The rest of the first half of the programme was settings of Schiller – all composed when Schubert was a teenager, but the conceit for the programme was that they anticipated the dark years after 1822/23 when Schubert was diagnosed with syphilis. ‘Das Geheimnis’ (first setting), ‘Das Mädchen aus der Fremde’ and ‘Die Entzückung zu Laura’ were all performed with the same intimate quality – though alas only to the first few rows of the audience – and the dynamic range went from pianissimo up to piano. Very beautiful and thoughtfully presented, but we were beginning to want a little more drama and a sense that the landscapes evoked were a little wider.
The centrepiece in the first half, ‘Elysium’ should have provided us with that, but Karg sang mostly off the voice and without the kind of emotional range that the epic text required. Or perhaps we had Brigitte Fassbaender in our aural memory (she recorded it for Hyperion), and Johnson certainly played as though accompanying a bigger voice.

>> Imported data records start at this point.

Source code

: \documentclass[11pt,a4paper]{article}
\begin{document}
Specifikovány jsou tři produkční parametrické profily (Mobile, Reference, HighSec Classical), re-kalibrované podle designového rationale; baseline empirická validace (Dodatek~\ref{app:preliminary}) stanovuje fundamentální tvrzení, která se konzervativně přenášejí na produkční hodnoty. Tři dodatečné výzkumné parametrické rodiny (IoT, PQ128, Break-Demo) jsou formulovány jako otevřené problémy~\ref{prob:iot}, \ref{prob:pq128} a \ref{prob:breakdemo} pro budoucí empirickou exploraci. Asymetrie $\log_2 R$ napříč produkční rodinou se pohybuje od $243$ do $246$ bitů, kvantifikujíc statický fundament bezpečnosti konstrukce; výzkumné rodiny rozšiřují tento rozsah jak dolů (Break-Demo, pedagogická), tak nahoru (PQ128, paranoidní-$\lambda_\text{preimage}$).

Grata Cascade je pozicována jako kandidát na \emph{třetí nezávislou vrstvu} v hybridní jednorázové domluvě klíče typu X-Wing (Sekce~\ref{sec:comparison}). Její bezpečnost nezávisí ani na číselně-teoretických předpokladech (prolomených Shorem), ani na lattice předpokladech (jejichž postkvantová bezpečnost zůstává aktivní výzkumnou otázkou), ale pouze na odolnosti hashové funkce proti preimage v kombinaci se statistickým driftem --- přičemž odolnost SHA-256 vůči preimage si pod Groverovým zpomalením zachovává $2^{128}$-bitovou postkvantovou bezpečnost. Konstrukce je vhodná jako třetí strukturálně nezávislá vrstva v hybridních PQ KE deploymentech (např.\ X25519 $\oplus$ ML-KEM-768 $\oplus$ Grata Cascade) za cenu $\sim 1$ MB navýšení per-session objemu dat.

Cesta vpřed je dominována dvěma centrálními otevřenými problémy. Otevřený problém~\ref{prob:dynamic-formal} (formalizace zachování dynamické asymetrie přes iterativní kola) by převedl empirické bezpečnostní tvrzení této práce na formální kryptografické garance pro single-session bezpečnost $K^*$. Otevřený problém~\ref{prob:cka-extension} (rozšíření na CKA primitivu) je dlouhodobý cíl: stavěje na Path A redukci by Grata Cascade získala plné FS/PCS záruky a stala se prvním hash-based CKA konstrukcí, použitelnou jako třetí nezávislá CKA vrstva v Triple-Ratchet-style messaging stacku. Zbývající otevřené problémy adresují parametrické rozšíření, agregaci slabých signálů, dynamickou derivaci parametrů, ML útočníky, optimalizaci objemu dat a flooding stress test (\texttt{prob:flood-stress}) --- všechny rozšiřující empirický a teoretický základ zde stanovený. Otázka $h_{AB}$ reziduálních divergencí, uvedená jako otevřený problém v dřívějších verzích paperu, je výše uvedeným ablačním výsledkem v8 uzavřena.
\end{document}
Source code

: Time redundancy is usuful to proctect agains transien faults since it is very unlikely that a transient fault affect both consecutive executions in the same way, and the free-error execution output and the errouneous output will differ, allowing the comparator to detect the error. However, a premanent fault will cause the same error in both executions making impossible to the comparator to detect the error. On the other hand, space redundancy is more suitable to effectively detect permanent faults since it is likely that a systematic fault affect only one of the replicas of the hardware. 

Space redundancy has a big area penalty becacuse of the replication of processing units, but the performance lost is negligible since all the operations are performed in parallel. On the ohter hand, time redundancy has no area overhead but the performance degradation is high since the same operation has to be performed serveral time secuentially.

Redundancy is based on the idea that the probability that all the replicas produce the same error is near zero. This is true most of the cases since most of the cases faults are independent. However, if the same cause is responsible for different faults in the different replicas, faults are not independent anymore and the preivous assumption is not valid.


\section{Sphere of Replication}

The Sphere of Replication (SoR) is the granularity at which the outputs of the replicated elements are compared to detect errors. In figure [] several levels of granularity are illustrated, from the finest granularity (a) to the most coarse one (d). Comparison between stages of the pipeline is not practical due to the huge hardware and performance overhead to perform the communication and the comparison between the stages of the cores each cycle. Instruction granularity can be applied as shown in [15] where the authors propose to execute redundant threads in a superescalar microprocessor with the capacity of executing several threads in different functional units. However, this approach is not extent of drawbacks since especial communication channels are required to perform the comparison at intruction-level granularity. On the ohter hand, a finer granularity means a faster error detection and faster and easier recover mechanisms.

For the three remaining songs of the first half there was the variety we had wanted. ‘Thekla’, the tale of lovers united in death, was as spooky as it could be, ‘Hoffnung’ very characterful and ‘Strophe aus Die Götter Griechenlands’ stunning and spacious.
The second half had the title ‘Before and after the catastrophe’ [of Schubert’s diagnosis], and the desolation and hopelessness of the songs in the first half came to the fore. There was more warmth in ‘Ihr Grab’ but a cool detachment in ‘Der Wachtelschlag’, ‘Die Rose’ and ‘Die Liebe hat gelogen’. Here again we craved a bit more anger in the singing. The next set of three songs were heart-rending: a vast, desperate ‘Du liebst mich nicht’ segue’d to ‘Auf dem Wasser zu singen’, performed with an almost shocking darkness, and the ‘Die Mutter Erde’ – Mother Earth that gathers all of us.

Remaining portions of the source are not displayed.